Counting only lines of the listing below that hold the word "html", give the total and nothing else.

- **Record excerpts**:
++++++++

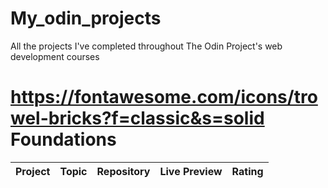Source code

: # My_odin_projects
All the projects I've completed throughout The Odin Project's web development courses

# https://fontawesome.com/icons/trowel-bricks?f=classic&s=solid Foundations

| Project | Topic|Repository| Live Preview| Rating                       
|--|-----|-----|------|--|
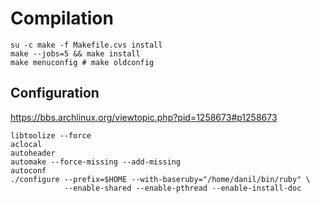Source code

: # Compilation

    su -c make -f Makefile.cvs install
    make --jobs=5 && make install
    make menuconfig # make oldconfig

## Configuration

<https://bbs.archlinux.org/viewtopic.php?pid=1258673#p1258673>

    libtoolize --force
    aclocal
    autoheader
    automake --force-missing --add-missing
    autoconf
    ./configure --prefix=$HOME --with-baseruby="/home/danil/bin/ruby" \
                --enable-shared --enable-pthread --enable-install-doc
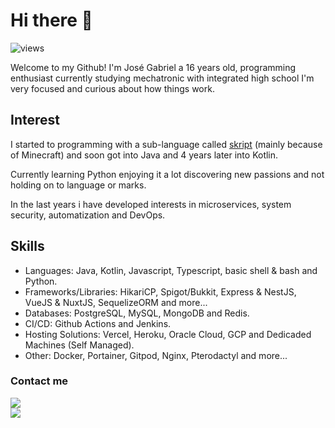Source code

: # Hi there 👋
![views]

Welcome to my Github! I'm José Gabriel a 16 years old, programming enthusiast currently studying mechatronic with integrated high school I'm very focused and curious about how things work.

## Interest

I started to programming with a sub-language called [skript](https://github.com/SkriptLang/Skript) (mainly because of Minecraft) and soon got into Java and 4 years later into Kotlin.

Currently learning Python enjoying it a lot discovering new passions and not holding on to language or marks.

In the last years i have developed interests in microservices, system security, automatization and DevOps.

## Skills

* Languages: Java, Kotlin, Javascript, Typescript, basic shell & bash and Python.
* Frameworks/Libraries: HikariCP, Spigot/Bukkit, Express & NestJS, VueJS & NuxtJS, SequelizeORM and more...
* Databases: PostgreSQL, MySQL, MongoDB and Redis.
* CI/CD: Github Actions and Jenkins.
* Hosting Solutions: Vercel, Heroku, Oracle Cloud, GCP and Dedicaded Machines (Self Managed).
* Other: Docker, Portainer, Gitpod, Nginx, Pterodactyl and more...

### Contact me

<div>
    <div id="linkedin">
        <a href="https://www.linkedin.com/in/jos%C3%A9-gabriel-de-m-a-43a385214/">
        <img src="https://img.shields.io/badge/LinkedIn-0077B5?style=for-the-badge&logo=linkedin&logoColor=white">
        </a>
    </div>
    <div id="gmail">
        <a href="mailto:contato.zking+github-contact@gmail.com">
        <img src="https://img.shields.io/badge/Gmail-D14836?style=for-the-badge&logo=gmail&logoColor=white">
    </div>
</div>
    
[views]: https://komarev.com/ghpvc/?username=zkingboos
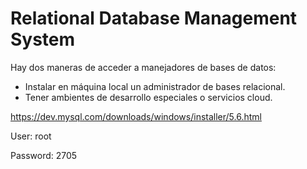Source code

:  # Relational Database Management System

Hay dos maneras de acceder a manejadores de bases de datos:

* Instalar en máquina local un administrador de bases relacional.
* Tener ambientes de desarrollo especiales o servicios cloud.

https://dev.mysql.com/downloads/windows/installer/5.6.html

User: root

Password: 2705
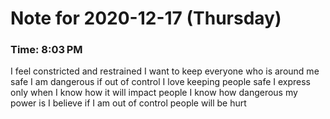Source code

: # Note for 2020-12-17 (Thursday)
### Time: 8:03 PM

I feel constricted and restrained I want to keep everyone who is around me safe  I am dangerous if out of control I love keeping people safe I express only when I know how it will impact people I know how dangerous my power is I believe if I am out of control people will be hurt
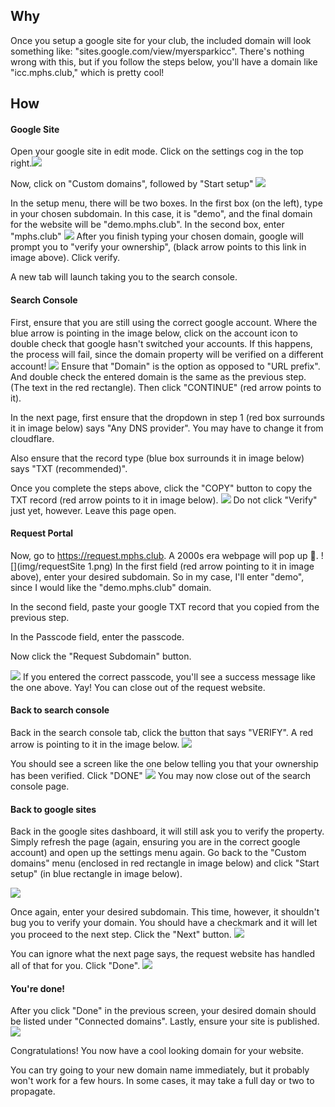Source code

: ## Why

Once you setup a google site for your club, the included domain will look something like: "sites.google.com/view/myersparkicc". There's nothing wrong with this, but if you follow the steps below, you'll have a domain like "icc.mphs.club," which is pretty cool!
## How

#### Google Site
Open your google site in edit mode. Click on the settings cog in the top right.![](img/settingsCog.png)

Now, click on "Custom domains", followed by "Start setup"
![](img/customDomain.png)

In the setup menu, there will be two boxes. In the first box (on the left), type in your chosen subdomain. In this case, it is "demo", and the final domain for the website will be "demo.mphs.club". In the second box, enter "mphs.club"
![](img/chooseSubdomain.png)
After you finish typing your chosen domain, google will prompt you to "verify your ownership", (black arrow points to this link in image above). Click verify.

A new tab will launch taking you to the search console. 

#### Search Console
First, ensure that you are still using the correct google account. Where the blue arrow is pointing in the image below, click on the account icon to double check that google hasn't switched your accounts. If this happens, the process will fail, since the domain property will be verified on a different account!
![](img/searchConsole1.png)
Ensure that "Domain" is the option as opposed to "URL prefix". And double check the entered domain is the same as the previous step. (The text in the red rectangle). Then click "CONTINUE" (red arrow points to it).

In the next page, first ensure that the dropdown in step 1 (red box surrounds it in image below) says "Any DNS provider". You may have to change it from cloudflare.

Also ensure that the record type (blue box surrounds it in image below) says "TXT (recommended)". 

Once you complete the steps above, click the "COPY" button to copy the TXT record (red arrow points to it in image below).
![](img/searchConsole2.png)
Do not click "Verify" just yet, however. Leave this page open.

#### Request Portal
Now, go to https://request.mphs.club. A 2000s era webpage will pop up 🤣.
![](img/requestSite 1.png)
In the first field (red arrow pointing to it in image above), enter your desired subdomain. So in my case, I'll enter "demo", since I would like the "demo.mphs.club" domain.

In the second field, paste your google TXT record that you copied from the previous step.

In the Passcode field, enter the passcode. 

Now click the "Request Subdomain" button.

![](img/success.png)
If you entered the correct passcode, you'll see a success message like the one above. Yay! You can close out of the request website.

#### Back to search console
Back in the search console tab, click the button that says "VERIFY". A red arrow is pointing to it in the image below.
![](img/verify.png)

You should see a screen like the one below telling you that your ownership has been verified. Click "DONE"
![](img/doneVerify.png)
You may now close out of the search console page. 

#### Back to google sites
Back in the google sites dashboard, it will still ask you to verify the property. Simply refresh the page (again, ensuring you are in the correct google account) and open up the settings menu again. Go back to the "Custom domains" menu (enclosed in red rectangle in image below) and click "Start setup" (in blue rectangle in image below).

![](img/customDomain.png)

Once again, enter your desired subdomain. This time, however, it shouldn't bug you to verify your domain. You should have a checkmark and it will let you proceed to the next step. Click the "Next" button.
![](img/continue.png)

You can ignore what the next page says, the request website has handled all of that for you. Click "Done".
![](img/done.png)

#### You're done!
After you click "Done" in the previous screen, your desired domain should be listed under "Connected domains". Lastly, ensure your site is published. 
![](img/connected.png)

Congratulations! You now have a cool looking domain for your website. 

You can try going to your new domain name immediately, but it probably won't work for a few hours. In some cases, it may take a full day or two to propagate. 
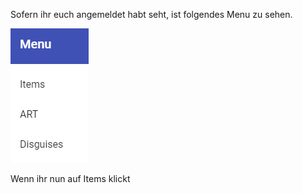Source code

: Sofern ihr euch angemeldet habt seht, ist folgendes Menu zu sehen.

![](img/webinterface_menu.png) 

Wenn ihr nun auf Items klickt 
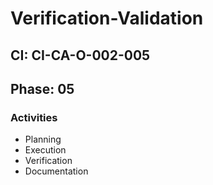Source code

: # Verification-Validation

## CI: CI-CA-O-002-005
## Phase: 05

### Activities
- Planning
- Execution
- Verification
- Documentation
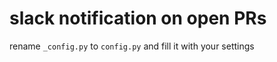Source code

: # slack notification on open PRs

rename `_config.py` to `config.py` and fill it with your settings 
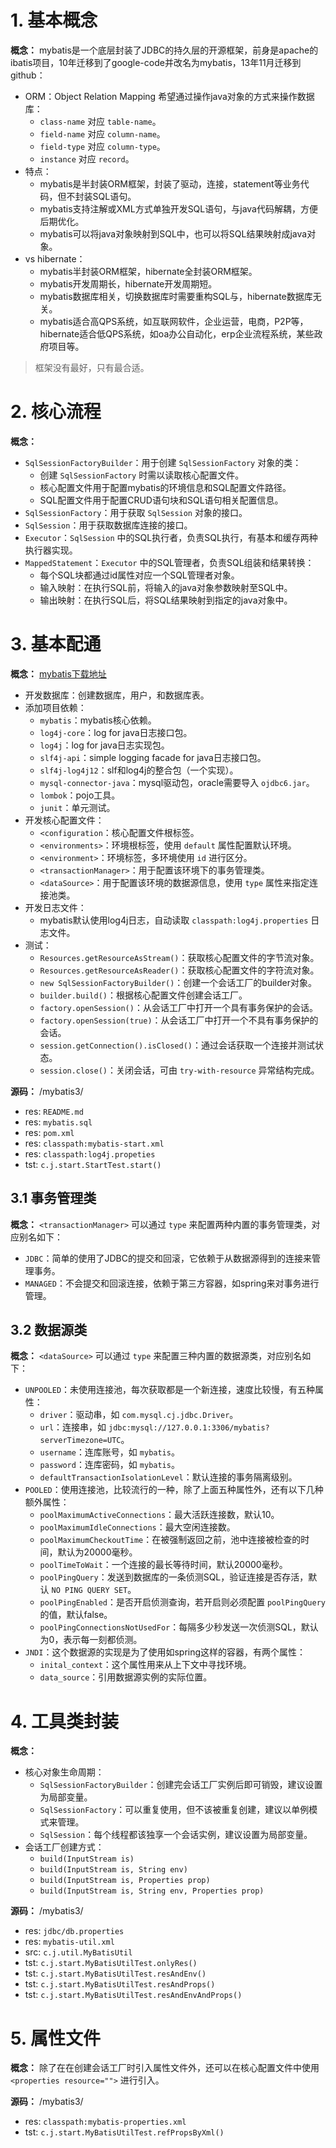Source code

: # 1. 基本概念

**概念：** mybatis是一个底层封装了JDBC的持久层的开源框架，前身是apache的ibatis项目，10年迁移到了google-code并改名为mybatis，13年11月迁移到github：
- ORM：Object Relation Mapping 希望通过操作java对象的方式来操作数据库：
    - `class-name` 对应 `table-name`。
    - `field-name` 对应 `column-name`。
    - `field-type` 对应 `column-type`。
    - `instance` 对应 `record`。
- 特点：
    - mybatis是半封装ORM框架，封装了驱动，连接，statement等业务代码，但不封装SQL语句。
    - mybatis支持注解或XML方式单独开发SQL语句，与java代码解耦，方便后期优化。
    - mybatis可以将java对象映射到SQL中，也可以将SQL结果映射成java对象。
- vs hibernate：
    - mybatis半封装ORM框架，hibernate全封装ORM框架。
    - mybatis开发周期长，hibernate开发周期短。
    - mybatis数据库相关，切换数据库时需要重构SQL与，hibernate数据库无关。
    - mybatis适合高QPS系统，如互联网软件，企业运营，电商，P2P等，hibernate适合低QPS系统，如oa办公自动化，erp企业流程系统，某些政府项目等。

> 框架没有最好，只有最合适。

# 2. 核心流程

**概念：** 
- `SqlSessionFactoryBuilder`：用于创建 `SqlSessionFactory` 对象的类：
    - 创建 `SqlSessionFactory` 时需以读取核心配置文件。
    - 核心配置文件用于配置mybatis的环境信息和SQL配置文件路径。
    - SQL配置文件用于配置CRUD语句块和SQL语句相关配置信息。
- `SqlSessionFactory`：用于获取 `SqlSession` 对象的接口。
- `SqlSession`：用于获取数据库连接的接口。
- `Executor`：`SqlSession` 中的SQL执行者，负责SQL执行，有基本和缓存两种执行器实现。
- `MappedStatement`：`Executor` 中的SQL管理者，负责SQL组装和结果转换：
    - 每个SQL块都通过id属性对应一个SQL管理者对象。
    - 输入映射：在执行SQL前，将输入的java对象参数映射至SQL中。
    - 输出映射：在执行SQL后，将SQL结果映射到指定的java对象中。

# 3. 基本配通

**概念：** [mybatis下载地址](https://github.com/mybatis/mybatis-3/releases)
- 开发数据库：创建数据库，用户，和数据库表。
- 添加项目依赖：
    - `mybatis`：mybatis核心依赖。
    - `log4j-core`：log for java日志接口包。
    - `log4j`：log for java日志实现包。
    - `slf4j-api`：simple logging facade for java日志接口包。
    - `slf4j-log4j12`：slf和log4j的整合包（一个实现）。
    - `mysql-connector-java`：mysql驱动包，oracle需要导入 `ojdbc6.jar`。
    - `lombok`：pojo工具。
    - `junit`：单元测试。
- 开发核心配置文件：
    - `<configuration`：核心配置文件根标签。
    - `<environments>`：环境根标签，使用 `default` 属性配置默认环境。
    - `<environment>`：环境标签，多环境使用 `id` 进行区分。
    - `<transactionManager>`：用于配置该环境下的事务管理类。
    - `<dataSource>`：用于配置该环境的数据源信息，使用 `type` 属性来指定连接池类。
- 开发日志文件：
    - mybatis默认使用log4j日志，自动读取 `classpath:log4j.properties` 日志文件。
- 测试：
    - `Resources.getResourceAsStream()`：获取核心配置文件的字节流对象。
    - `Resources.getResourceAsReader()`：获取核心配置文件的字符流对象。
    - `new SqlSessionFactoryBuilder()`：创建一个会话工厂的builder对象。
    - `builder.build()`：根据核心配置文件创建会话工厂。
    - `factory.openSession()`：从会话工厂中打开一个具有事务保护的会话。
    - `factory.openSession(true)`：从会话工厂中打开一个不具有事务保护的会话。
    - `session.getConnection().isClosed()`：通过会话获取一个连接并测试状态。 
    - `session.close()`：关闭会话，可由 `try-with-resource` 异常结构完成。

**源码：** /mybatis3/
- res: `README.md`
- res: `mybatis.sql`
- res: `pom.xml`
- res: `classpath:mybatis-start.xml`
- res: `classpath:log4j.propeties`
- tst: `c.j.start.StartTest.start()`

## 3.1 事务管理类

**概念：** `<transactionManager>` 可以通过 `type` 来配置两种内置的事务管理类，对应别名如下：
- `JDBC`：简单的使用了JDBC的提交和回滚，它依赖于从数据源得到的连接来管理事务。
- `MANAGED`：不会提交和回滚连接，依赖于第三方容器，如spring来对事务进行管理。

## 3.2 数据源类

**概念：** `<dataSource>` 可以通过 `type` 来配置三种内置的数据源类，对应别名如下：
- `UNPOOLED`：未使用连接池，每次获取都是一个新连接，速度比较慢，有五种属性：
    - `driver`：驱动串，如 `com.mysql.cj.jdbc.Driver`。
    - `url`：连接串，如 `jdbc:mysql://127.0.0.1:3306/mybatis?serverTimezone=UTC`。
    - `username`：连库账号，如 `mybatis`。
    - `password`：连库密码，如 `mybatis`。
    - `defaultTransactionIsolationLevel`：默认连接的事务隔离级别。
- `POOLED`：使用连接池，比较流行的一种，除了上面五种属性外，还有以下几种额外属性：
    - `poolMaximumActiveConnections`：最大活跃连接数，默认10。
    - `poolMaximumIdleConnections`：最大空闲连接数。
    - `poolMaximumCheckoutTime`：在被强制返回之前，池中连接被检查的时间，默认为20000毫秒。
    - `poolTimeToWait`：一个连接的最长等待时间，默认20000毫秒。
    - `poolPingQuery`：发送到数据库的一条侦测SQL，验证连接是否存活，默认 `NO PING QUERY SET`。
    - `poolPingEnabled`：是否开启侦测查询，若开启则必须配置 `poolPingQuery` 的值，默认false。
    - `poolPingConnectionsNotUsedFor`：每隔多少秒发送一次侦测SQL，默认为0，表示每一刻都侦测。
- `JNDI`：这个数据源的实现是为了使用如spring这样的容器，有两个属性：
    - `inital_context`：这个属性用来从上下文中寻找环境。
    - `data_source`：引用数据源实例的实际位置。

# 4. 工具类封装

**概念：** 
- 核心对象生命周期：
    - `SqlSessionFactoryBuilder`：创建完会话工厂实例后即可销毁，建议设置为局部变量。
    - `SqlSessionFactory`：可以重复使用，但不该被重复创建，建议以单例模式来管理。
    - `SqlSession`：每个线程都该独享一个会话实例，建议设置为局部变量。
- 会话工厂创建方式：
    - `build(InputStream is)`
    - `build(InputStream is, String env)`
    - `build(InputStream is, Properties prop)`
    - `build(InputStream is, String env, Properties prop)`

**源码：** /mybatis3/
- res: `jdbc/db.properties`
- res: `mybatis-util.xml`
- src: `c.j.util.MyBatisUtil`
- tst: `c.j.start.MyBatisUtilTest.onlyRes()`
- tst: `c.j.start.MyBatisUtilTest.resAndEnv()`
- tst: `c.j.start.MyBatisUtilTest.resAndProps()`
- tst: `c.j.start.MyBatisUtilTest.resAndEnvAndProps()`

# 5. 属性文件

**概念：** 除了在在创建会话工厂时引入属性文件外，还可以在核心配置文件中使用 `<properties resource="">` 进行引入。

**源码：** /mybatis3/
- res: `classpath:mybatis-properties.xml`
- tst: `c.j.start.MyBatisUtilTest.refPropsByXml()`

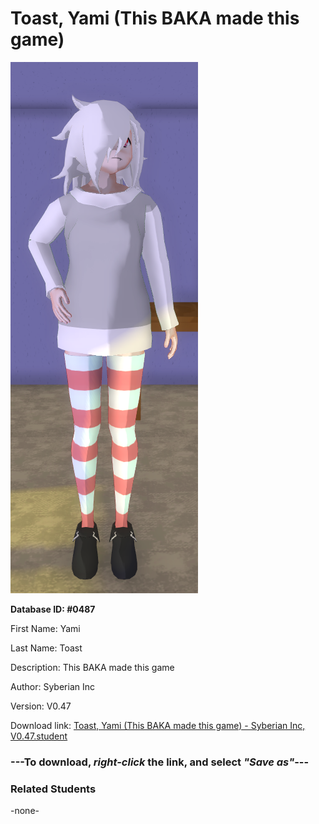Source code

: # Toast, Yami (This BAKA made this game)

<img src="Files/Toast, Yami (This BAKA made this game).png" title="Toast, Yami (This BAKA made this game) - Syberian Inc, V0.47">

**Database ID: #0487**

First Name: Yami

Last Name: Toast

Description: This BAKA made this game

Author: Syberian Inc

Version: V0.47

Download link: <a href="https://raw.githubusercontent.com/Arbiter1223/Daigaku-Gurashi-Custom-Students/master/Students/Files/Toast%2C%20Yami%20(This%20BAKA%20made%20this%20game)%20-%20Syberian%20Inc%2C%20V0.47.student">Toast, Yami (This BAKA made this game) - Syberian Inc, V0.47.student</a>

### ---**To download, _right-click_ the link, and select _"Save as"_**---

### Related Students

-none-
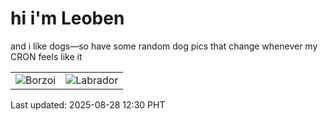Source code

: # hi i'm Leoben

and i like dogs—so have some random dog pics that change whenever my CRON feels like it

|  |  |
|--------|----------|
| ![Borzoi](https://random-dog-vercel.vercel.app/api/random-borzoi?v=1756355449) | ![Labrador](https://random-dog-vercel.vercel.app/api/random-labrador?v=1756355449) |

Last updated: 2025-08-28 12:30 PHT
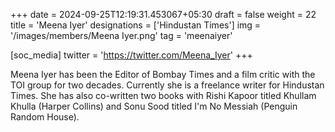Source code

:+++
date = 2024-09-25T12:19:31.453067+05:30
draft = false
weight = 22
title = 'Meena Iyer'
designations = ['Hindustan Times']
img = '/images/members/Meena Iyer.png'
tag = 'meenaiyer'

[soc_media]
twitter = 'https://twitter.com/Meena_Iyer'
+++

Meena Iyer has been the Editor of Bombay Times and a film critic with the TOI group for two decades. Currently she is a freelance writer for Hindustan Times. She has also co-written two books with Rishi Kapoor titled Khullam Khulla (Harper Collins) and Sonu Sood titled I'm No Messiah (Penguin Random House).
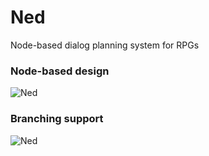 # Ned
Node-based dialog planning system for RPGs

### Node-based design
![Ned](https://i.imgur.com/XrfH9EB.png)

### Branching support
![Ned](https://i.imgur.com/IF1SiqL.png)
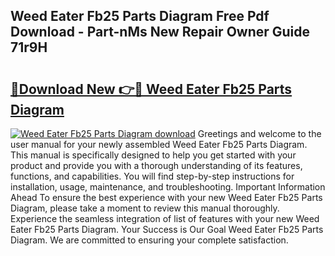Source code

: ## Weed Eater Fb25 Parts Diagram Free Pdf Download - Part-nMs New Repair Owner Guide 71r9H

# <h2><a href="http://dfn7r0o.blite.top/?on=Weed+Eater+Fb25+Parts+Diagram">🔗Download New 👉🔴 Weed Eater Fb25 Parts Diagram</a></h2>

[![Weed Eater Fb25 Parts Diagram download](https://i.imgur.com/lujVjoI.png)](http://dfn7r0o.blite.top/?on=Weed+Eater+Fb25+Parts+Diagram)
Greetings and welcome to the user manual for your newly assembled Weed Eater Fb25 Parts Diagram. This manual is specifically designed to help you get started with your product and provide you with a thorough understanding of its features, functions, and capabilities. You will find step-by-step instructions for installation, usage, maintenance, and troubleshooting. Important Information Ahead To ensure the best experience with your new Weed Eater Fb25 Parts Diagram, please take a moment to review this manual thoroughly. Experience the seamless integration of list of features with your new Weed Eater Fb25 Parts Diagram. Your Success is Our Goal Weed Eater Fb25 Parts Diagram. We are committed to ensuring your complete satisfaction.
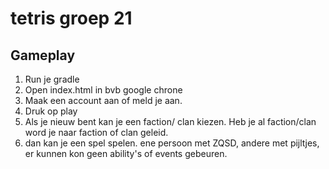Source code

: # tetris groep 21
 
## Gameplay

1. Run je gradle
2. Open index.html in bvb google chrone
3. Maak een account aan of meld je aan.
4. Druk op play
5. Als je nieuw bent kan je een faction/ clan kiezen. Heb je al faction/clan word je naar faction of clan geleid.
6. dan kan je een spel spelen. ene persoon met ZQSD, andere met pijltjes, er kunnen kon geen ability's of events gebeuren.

++++++++

- **Response to the exercise**:
2